== Task directions ==
Please repeat the records exactly from their first line, finishing at the line containing "### Purchase a Recommendation" and including it.

== Entries supplied ==

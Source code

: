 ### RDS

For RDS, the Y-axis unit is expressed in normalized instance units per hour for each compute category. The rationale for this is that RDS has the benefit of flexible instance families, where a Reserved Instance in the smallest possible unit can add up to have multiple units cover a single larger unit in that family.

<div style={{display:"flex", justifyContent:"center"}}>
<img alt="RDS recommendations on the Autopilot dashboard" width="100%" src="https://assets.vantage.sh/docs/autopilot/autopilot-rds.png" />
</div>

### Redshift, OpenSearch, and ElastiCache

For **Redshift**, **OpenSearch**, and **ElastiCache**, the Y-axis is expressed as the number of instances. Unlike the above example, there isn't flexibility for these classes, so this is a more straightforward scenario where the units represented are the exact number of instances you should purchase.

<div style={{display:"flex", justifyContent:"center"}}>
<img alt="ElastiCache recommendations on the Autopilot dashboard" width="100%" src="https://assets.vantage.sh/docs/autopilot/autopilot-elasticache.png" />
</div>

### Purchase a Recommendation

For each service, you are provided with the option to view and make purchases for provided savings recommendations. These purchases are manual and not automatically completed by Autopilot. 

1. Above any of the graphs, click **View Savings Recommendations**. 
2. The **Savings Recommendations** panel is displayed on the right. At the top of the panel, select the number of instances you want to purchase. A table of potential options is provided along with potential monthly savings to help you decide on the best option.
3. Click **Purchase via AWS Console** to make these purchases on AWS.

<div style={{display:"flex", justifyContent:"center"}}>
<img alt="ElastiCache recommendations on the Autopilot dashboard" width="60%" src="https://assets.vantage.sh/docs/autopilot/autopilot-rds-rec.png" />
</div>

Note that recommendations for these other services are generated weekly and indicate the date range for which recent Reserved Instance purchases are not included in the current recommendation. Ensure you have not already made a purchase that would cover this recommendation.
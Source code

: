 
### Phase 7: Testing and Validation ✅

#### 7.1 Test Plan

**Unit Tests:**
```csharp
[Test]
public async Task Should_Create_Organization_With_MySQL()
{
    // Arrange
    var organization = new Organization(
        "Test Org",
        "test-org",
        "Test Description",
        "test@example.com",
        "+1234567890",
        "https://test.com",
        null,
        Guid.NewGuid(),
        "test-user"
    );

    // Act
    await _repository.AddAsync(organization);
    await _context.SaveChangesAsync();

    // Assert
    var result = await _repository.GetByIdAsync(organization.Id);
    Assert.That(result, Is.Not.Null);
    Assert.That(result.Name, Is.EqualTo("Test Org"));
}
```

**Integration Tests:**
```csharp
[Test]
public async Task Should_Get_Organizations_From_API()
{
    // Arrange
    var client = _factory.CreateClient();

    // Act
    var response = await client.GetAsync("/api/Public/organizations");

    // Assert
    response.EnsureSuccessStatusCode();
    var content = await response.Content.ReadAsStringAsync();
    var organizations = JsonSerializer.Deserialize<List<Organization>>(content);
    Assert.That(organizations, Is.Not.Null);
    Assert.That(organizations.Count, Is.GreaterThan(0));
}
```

== Task response ==
Source code

: ### RDS

For RDS, the Y-axis unit is expressed in normalized instance units per hour for each compute category. The rationale for this is that RDS has the benefit of flexible instance families, where a Reserved Instance in the smallest possible unit can add up to have multiple units cover a single larger unit in that family.

<div style={{display:"flex", justifyContent:"center"}}>
<img alt="RDS recommendations on the Autopilot dashboard" width="100%" src="https://assets.vantage.sh/docs/autopilot/autopilot-rds.png" />
</div>

### Redshift, OpenSearch, and ElastiCache

For **Redshift**, **OpenSearch**, and **ElastiCache**, the Y-axis is expressed as the number of instances. Unlike the above example, there isn't flexibility for these classes, so this is a more straightforward scenario where the units represented are the exact number of instances you should purchase.

<div style={{display:"flex", justifyContent:"center"}}>
<img alt="ElastiCache recommendations on the Autopilot dashboard" width="100%" src="https://assets.vantage.sh/docs/autopilot/autopilot-elasticache.png" />
</div>

### Purchase a Recommendation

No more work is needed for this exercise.